Records from a collection

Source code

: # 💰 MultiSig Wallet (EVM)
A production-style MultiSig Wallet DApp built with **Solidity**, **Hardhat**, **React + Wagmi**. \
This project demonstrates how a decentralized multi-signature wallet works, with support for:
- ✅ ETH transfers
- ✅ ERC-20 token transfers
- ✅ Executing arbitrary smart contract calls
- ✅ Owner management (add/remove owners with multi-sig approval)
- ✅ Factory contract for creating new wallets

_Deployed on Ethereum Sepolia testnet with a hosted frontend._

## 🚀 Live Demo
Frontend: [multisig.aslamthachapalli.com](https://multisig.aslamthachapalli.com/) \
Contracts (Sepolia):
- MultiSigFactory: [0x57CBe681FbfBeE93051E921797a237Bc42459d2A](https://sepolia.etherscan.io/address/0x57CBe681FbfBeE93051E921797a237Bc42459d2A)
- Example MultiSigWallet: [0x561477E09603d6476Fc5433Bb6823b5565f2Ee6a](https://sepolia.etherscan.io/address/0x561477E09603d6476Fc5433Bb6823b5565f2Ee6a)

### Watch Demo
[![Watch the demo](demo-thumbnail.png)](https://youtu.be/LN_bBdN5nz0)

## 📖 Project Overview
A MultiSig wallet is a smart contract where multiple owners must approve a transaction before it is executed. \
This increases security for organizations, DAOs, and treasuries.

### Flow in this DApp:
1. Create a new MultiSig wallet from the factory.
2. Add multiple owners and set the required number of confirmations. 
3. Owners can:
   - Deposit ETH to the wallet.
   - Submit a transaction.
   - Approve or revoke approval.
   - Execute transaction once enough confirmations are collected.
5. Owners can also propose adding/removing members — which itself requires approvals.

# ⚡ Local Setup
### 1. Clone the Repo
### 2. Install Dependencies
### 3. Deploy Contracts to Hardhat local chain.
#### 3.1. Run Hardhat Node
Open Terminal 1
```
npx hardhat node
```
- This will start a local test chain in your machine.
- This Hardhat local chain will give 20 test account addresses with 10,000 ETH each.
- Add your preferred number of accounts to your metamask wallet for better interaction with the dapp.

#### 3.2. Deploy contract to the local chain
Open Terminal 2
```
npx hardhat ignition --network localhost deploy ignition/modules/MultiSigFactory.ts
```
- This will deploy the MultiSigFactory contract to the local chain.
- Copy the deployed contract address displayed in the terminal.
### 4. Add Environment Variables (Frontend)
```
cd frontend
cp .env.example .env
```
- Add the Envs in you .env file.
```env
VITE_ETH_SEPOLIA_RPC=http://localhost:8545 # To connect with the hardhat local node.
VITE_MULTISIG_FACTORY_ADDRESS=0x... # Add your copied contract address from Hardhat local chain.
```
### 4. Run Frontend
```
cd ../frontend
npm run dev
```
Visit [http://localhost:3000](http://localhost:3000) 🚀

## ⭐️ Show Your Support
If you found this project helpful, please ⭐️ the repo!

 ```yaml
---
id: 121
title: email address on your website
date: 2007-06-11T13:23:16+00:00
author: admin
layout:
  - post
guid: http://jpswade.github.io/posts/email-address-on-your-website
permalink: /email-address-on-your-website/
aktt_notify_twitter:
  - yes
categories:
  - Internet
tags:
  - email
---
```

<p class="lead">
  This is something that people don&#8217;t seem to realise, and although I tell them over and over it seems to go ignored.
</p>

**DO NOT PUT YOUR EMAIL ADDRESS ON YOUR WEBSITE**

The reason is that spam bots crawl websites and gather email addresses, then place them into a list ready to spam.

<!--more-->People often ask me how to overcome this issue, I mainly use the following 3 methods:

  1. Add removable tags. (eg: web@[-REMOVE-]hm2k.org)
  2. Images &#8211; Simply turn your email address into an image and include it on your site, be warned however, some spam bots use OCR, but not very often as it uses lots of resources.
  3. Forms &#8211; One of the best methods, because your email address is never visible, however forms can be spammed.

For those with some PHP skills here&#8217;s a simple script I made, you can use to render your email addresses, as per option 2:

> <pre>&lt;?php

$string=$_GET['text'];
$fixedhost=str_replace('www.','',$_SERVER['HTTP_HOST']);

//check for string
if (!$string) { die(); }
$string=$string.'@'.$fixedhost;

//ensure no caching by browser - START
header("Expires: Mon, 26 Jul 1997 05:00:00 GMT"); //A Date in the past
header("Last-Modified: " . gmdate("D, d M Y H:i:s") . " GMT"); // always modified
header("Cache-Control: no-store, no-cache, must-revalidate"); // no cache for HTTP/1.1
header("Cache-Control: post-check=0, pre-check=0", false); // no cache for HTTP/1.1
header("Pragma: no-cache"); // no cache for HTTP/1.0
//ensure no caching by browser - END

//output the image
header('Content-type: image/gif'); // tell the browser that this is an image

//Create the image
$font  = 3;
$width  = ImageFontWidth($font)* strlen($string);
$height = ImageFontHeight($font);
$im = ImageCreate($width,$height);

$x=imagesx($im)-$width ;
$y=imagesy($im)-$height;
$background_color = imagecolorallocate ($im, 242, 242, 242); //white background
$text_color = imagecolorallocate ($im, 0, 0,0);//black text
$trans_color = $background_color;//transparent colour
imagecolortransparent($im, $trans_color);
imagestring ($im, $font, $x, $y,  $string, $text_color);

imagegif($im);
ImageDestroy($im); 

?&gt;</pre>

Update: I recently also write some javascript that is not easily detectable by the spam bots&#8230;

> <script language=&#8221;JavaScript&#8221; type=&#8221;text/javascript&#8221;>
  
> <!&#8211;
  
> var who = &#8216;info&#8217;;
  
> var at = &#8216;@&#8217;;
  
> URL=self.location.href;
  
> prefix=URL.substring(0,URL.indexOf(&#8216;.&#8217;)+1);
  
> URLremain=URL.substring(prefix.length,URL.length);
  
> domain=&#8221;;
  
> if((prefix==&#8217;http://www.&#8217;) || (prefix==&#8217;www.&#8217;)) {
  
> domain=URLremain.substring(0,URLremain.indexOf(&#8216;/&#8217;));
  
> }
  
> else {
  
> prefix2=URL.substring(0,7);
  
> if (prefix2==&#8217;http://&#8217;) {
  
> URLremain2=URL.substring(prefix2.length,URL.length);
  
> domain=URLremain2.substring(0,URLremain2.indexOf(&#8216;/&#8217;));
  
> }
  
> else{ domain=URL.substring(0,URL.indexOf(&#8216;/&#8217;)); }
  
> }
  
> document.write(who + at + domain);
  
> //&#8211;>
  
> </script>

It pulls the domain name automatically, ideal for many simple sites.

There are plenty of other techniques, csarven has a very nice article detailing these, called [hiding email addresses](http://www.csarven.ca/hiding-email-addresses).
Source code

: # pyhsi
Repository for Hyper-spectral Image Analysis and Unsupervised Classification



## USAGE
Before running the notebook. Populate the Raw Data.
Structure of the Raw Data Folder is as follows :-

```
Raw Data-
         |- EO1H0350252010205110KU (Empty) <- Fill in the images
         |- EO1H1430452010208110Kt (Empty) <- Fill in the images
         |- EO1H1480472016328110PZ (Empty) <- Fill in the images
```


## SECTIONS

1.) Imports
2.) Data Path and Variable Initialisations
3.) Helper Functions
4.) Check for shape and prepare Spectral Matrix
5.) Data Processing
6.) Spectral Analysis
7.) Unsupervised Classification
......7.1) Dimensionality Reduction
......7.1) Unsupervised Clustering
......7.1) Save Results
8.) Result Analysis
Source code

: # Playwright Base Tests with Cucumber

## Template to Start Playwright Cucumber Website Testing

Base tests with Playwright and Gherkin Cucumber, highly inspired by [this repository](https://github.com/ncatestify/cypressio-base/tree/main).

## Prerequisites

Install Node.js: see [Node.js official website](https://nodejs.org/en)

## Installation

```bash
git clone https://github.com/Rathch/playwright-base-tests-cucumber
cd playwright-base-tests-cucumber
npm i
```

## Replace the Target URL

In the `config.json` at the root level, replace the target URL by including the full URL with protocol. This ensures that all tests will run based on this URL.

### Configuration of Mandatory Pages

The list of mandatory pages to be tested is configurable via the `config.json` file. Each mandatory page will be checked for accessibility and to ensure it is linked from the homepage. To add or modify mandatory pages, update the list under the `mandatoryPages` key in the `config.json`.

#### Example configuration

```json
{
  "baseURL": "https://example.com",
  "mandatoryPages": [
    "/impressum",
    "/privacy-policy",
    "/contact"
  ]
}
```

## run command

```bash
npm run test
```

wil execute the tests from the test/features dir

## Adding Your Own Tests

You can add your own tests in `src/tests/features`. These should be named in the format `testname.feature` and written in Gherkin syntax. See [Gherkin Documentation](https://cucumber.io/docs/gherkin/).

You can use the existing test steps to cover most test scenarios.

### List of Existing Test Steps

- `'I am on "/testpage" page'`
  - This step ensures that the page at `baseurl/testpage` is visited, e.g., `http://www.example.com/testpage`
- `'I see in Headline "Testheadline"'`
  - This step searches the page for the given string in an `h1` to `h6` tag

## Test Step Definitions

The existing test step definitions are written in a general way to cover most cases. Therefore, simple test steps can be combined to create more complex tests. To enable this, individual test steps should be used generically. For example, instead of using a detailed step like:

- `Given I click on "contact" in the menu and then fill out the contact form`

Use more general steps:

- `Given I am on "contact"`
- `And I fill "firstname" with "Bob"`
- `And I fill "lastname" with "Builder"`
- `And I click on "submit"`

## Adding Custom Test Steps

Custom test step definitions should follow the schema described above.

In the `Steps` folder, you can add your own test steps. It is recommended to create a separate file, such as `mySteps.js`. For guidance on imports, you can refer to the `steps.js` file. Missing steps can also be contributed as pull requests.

* [Exercise aim]: Set down verbatim only the lines between the start of the data above and the line with "## 🚀 Live Demo", both boundaries included.

* [Your response]:
Source code

: # 💰 MultiSig Wallet (EVM)
A production-style MultiSig Wallet DApp built with **Solidity**, **Hardhat**, **React + Wagmi**. \
This project demonstrates how a decentralized multi-signature wallet works, with support for:
- ✅ ETH transfers
- ✅ ERC-20 token transfers
- ✅ Executing arbitrary smart contract calls
- ✅ Owner management (add/remove owners with multi-sig approval)
- ✅ Factory contract for creating new wallets

_Deployed on Ethereum Sepolia testnet with a hosted frontend._

## 🚀 Live Demo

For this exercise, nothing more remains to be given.